Entries shown Block Start

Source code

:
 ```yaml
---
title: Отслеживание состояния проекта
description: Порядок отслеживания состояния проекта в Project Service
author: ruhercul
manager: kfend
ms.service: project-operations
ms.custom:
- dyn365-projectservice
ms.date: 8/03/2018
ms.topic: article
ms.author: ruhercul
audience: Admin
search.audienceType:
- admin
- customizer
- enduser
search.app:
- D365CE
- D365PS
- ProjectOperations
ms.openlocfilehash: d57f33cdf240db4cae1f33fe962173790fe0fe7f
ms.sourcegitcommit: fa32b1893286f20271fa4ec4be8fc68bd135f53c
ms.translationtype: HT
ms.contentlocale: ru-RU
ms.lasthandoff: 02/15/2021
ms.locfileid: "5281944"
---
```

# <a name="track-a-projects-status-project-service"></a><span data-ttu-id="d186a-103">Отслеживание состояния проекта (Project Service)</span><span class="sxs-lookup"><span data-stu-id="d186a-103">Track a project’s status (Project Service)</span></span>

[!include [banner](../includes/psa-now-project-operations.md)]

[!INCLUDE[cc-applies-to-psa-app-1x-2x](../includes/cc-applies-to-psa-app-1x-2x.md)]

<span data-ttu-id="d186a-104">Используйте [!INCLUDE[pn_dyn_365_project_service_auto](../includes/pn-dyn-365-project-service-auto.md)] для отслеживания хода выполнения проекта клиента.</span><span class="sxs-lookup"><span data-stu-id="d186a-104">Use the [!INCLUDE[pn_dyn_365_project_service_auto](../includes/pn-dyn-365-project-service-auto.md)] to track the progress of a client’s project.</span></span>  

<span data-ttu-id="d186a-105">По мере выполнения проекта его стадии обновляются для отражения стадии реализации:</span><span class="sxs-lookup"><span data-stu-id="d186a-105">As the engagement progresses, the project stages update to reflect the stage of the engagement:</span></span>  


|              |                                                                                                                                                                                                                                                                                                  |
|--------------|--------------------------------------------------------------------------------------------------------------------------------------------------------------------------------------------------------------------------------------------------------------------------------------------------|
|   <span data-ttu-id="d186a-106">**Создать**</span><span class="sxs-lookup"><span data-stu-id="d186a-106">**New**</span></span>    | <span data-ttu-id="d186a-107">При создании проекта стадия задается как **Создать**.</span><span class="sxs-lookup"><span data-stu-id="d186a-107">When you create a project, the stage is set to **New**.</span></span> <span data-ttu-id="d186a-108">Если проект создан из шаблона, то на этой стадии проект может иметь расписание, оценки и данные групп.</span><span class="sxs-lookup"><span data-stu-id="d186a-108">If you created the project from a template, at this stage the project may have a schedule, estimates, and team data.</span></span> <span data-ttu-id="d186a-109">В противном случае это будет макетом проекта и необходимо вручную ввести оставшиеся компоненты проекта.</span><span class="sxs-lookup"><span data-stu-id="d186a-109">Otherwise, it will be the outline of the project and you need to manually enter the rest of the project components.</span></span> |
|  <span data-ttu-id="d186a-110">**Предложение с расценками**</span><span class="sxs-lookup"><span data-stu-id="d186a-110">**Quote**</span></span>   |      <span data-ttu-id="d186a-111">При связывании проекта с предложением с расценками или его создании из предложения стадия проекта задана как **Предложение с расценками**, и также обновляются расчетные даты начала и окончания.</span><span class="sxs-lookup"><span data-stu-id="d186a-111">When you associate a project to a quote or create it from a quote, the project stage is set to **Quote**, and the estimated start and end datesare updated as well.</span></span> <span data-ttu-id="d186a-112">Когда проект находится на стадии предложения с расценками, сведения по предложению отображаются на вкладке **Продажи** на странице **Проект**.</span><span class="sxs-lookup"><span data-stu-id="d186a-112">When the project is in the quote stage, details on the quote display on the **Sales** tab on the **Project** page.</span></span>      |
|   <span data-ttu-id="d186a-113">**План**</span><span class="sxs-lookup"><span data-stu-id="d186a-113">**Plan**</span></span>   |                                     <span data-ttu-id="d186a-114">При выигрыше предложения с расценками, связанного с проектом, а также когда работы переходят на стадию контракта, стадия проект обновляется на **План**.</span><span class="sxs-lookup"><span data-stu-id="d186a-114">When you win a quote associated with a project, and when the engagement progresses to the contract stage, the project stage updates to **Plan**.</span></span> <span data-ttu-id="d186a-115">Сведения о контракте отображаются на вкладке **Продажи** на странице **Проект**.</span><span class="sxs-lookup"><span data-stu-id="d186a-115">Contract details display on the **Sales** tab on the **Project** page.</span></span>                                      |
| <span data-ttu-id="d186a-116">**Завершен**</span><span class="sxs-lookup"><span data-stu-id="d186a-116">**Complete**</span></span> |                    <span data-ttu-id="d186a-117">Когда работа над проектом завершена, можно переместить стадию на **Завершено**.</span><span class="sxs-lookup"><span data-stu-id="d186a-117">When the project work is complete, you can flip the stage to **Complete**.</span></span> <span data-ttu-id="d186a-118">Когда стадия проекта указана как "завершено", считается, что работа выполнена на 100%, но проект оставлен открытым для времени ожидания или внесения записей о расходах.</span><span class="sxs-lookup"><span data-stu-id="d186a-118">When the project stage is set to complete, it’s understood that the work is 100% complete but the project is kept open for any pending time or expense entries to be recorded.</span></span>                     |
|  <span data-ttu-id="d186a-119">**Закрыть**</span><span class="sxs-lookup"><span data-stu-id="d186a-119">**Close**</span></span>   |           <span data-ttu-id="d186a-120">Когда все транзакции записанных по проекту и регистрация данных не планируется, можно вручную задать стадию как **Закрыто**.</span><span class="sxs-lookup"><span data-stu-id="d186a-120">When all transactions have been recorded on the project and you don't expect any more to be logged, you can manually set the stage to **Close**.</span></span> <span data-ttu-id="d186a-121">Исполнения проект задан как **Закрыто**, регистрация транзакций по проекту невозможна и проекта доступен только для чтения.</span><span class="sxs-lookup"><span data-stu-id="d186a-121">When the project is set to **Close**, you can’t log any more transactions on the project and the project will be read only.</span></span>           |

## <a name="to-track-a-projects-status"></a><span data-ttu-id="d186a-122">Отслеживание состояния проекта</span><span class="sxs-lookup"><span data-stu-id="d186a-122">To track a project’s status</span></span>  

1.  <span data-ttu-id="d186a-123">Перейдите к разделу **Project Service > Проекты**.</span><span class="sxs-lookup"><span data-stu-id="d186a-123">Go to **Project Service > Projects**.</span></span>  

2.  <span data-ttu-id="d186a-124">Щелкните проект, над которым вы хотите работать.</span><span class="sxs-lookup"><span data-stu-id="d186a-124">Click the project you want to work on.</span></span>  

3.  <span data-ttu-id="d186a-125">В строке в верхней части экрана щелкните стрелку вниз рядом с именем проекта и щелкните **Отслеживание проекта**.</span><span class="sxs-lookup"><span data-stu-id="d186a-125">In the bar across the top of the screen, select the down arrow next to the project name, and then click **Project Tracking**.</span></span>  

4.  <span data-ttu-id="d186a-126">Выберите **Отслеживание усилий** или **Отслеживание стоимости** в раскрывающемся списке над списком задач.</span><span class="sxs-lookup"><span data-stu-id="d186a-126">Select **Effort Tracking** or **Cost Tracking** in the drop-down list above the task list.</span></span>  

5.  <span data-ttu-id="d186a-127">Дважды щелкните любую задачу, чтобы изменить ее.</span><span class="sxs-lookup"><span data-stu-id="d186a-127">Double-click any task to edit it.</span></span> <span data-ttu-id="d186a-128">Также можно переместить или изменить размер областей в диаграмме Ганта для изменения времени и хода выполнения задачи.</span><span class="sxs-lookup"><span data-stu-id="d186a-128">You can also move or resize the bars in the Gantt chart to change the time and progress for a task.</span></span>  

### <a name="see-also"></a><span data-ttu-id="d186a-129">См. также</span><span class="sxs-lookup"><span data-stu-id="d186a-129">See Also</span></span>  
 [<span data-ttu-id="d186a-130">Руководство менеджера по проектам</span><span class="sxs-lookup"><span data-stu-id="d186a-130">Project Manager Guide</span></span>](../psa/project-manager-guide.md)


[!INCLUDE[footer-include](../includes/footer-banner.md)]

Entries shown Block End

(Task goal) Find every line in the records that has the word "проектом". Copy those lines.

(Solution below)
|   <span data-ttu-id="d186a-113">**План**</span><span class="sxs-lookup"><span data-stu-id="d186a-113">**Plan**</span></span>   |                                     <span data-ttu-id="d186a-114">При выигрыше предложения с расценками, связанного с проектом, а также когда работы переходят на стадию контракта, стадия проект обновляется на **План**.</span><span class="sxs-lookup"><span data-stu-id="d186a-114">When you win a quote associated with a project, and when the engagement progresses to the contract stage, the project stage updates to **Plan**.</span></span> <span data-ttu-id="d186a-115">Сведения о контракте отображаются на вкладке **Продажи** на странице **Проект**.</span><span class="sxs-lookup"><span data-stu-id="d186a-115">Contract details display on the **Sales** tab on the **Project** page.</span></span>                                      |
| <span data-ttu-id="d186a-116">**Завершен**</span><span class="sxs-lookup"><span data-stu-id="d186a-116">**Complete**</span></span> |                    <span data-ttu-id="d186a-117">Когда работа над проектом завершена, можно переместить стадию на **Завершено**.</span><span class="sxs-lookup"><span data-stu-id="d186a-117">When the project work is complete, you can flip the stage to **Complete**.</span></span> <span data-ttu-id="d186a-118">Когда стадия проекта указана как "завершено", считается, что работа выполнена на 100%, но проект оставлен открытым для времени ожидания или внесения записей о расходах.</span><span class="sxs-lookup"><span data-stu-id="d186a-118">When the project stage is set to complete, it’s understood that the work is 100% complete but the project is kept open for any pending time or expense entries to be recorded.</span></span>                     |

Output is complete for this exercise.